◆ **Directions for this task**: Look below for the line containing "Hummingbot assumes 0.15%"; from there through the line containing "Users can override", both lines included, please set down each line exactly and nothing else.

◆ **Records provided**:
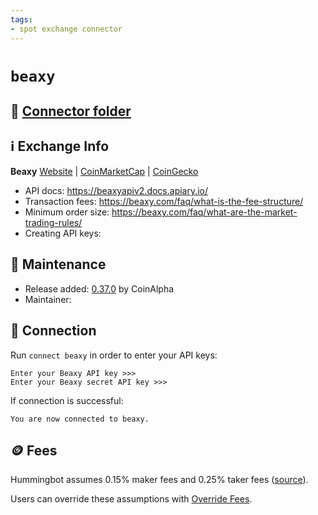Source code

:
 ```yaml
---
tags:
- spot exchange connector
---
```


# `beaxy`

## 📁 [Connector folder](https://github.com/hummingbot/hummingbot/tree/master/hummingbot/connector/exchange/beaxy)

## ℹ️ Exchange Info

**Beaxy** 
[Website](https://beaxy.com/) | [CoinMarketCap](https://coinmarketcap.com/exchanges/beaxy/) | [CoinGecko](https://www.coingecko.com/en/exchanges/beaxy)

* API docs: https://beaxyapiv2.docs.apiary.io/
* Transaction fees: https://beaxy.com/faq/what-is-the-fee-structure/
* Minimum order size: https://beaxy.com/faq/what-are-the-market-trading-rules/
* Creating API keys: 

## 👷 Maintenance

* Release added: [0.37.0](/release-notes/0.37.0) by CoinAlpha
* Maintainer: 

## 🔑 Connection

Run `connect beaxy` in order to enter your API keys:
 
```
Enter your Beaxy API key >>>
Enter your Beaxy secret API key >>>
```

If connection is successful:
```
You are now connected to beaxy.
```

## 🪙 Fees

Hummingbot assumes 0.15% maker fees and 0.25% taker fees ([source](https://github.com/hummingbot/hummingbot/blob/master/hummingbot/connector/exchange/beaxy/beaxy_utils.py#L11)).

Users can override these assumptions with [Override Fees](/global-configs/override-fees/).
==
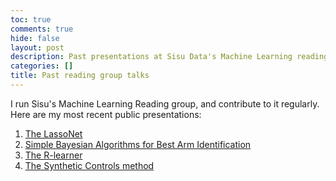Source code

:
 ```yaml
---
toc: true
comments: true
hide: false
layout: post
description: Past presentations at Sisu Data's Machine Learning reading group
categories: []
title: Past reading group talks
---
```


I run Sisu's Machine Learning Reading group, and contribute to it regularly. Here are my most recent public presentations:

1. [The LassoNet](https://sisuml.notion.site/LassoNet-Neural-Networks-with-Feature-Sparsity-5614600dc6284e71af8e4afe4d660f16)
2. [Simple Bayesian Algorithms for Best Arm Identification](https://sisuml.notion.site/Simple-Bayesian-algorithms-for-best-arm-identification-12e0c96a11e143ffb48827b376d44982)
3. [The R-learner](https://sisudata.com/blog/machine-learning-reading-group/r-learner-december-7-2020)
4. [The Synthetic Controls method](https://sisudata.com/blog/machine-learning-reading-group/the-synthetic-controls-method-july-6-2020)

◆ **Answer to the exercise**:
Hummingbot assumes 0.15% maker fees and 0.25% taker fees ([source](https://github.com/hummingbot/hummingbot/blob/master/hummingbot/connector/exchange/beaxy/beaxy_utils.py#L11)).

Users can override these assumptions with [Override Fees](/global-configs/override-fees/).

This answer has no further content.